Source: https://www.grahamcluley.com/2016/03/vaccine-future-versions-locky-teslacrypt-ctb-locker-ransomware-released/?utm_source=hs_email&utm_medium=email&utm_content=27949546&_hsenc=p2ANqtz-8eHlKOq06F0rTt_9SXwt8LZHGKnTMO05prLBQjU0su8kmYX0QnnOToyz0aY4xIxMExKKFHRRDgriTF7B7mE5iREi3lOQ&_hsmi=27949546

Posted: March 31, 2016

Security researchers at BitDefender have released an update to their anti-ransomware utility that handled CryptoWall infections. Their anti-ransomware module has been placed in BitDefender 2016. Now the new ransomware utility handles all current and possibly future versions of Locky, TeslaCrypt, and CTB Locker ransomware programs. Users should not solely rely on BitDefender’s new utility to protect against ransomware. For best results, BitDefender 2016 should be a “complement to computer best practices.”
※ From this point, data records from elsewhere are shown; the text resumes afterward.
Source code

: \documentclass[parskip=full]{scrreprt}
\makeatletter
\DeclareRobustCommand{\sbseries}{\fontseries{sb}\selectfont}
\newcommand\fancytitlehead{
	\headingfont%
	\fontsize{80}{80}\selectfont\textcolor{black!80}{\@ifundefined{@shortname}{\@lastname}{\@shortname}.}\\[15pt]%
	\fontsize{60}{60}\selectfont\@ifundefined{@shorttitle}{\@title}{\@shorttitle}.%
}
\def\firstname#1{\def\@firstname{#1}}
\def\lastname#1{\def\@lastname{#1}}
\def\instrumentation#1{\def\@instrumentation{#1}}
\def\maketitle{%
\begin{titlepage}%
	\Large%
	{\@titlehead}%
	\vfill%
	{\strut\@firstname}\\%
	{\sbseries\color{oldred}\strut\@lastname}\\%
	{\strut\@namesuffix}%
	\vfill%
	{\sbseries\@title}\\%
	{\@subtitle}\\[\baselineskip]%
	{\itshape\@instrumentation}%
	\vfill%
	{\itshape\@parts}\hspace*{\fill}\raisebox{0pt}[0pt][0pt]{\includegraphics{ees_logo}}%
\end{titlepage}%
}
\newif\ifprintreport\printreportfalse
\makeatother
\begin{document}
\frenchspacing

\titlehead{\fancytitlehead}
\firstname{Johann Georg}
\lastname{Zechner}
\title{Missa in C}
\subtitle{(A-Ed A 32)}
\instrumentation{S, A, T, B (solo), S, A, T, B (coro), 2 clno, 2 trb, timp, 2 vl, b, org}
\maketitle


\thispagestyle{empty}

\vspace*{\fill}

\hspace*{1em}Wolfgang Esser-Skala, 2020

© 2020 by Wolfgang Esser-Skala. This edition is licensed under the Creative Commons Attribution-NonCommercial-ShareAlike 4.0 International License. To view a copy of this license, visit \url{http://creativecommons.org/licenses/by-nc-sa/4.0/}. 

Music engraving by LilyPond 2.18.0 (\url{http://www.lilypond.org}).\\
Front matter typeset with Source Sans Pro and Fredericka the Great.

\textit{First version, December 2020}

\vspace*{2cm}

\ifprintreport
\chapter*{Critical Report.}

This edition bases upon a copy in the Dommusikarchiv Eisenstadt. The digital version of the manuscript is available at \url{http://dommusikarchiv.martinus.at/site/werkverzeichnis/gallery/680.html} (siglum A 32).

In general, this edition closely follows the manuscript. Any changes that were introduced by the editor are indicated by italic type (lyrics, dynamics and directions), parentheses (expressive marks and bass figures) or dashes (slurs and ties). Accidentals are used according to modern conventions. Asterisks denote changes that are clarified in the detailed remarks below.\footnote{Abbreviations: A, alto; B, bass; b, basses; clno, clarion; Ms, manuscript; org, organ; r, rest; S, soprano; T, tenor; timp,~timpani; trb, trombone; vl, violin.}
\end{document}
Should You Report Ransomware As A Breach of HIPAA

Source: http://www.hipaasecurenow.com/index.php/is-ransomware-considered-a-hipaa-breach/?utm_source=hs_email&utm_medium=email&utm_content=27896649&_hsenc=p2ANqtz-_jUlwZgaDyTXvBXONCY6qhNbobFJf9N2uVrnBfQdNG0UCSJnq4J6VMEKeOAV_Q8ggNi9sp2KZCPvXaxO-516jODytARg&_hsmi=27896649

Posted: March 30, 2016

Generally speaking ransomware merely encrypts the victim’s data rather than accesses it. Many healthcare institutions that were hit by ransomware don’t report a breach of personal healthcare information (PHI) data because the data was not accessed. The problem now is that hybrid ransomware is showing up. This hybrid ransomware stays dormant on machines, installs other malware on to the victim’s machines, and may give attackers access to protected personal healthcare information. The responsibility ultimately falls upon the victim to prove that ransomware did not access or exfiltrate PHI during their security incident. If the victim’s organization can not prove that no PHI information was accessed or stolen, then they must report a breach to HIPAA authorities. Healthcare organizations should have specific controls in place to monitor the access of files and the transportation of them outside of the organization’s network.